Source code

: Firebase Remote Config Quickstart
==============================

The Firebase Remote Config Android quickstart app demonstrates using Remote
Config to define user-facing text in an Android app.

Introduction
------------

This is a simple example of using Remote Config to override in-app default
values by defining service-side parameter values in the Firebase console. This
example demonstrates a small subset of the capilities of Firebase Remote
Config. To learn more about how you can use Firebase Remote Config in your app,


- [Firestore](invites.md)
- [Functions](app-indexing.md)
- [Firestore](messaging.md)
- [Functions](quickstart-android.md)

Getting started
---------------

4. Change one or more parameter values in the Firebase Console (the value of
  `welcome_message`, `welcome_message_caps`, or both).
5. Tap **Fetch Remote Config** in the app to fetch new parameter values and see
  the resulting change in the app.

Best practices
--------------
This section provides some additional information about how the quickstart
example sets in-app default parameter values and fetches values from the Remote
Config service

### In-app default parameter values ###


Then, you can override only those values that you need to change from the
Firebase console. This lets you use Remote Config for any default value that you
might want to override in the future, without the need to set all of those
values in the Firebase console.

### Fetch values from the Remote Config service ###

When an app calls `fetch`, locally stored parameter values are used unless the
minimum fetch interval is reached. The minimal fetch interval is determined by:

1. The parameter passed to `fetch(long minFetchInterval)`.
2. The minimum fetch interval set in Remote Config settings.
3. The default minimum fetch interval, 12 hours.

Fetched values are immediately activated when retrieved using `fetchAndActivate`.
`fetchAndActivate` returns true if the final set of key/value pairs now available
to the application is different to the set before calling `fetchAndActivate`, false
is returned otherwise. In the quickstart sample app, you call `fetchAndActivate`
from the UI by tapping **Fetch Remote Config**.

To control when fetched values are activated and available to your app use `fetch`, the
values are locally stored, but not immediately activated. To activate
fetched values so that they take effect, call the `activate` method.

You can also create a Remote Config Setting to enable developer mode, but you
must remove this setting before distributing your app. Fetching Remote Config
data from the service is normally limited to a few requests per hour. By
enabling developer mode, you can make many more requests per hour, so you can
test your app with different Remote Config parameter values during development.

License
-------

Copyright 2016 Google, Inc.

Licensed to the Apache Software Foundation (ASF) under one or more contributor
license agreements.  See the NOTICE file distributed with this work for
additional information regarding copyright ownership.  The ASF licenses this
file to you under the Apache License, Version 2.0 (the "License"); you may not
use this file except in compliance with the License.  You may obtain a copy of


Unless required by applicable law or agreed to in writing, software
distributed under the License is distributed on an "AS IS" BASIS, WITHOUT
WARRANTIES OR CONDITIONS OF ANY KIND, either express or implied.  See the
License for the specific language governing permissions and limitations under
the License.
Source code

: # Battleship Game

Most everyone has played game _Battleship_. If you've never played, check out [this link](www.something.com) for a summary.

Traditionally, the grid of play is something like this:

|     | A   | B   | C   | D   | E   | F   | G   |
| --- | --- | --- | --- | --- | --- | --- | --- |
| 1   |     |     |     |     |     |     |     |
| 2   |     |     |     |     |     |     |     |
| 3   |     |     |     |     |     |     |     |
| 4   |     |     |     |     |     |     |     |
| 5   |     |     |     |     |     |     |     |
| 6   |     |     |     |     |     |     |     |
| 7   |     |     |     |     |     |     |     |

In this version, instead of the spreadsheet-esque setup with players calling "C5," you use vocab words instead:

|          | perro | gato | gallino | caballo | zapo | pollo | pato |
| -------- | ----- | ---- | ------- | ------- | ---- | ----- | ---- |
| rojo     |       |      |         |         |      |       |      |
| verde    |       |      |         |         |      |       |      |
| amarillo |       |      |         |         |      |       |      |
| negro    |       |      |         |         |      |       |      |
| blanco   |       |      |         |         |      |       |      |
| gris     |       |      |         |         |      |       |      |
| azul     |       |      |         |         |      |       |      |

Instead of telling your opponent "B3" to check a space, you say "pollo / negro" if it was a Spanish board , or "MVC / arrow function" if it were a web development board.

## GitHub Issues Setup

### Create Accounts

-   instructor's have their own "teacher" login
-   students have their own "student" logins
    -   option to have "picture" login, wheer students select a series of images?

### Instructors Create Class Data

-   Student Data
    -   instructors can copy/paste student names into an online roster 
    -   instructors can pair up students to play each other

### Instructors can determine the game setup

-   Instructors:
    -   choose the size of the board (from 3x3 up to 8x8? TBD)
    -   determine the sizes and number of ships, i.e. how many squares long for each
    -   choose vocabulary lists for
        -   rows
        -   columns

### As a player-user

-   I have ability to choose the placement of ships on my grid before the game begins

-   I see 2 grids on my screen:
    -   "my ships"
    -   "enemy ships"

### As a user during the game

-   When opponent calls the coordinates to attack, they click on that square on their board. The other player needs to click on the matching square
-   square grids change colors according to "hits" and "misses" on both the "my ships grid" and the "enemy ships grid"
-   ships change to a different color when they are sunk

___

Activity — Give back the entries above exactly as they are, from their first line through the line that contains "- [Firestore](messaging.md)", both included, with nothing else.

Exercise solution —
Source code

: Firebase Remote Config Quickstart
==============================

The Firebase Remote Config Android quickstart app demonstrates using Remote
Config to define user-facing text in an Android app.

Introduction
------------

This is a simple example of using Remote Config to override in-app default
values by defining service-side parameter values in the Firebase console. This
example demonstrates a small subset of the capilities of Firebase Remote
Config. To learn more about how you can use Firebase Remote Config in your app,


- [Firestore](invites.md)
- [Functions](app-indexing.md)
- [Firestore](messaging.md)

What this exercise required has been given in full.